=== EXERCISE AIM ===
Begin with the first line below and retype each line exactly through the line containing "A JSON payload". Any pictures are to be left out.

=== GIVEN RECORDS ===
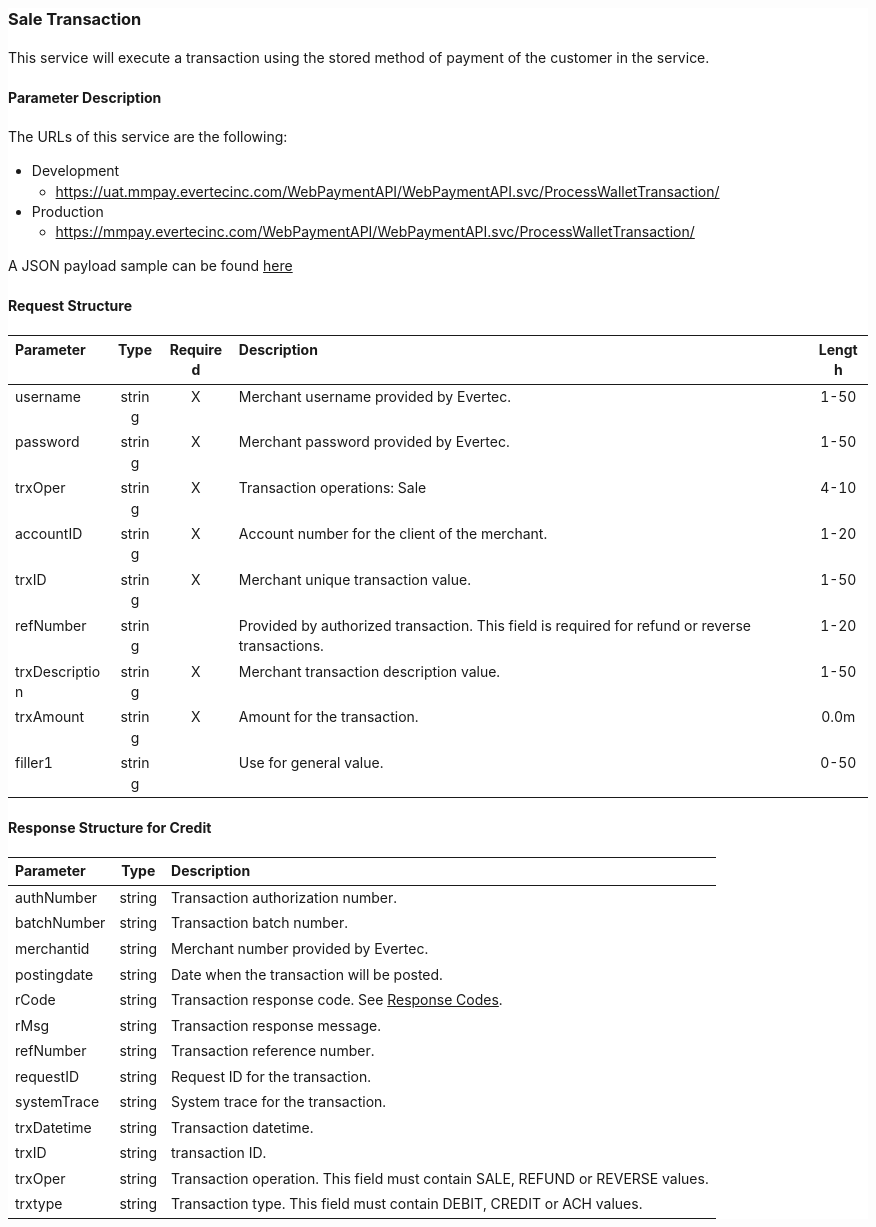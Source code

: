 ### Sale Transaction

This service will execute a transaction using the stored method of payment of the customer in the service.

#### Parameter Description

The  URLs of this service are the following:

*	Development
	*	https://uat.mmpay.evertecinc.com/WebPaymentAPI/WebPaymentAPI.svc/ProcessWalletTransaction/
*	Production
	*	https://mmpay.evertecinc.com/WebPaymentAPI/WebPaymentAPI.svc/ProcessWalletTransaction/

A JSON payload sample can be found [here](../wallet_sample#sale)

#### Request Structure

 | **Parameter** | **Type** | **Required** | **Description** | **Length** | 
 | :------------ | :------: | :----------: | :-------------- | :--------: | 
 | username  | string | X | Merchant username provided by Evertec. | 1-50 | 
 | password | string | X | Merchant password provided by Evertec. | 1-50 | 
 | trxOper | string | X | Transaction operations: Sale | 4-10 | 
 | accountID | string | X | Account number for the client of the merchant. | 1-20 | 
 | trxID | string | X | Merchant unique transaction value. | 1-50 | 
 | refNumber | string |  | Provided by authorized transaction. This field is required for refund or reverse transactions. | 1-20 | 
 | trxDescription | string | X | Merchant transaction description value. | 1-50 | 
 | trxAmount | string | X | Amount for the transaction. | 0.0m | 
 | filler1 | string |  | Use for general value. | 0-50 | 

#### Response Structure for Credit
 | **Parameter** | **Type** | **Description** | 
 | :------------ | :------: | :-------------- | 
 | authNumber | string | Transaction authorization number. | 
 | batchNumber | string | Transaction batch number. | 
 | merchantid | string | Merchant number provided by Evertec. | 
 | postingdate | string | Date when the transaction will be posted. | 
 | rCode | string | Transaction response code. See [Response Codes](../responseCodes). | 
 | rMsg | string | Transaction response message. | 
 | refNumber | string | Transaction reference number. | 
 | requestID | string | Request ID for the transaction. | 
 | systemTrace | string | System trace for the transaction. | 
 | trxDatetime | string | Transaction datetime. | 
 | trxID | string | transaction ID. | 
 | trxOper | string | Transaction operation. This field must contain SALE, REFUND or REVERSE values. | 
 | trxtype | string | Transaction type. This field must contain DEBIT, CREDIT or ACH values. |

=== WRITTEN ANSWER ===
Source code

: ### Sale Transaction

This service will execute a transaction using the stored method of payment of the customer in the service.

#### Parameter Description

The  URLs of this service are the following:

*	Development
	*	https://uat.mmpay.evertecinc.com/WebPaymentAPI/WebPaymentAPI.svc/ProcessWalletTransaction/
*	Production
	*	https://mmpay.evertecinc.com/WebPaymentAPI/WebPaymentAPI.svc/ProcessWalletTransaction/

A JSON payload sample can be found [here](../wallet_sample#sale)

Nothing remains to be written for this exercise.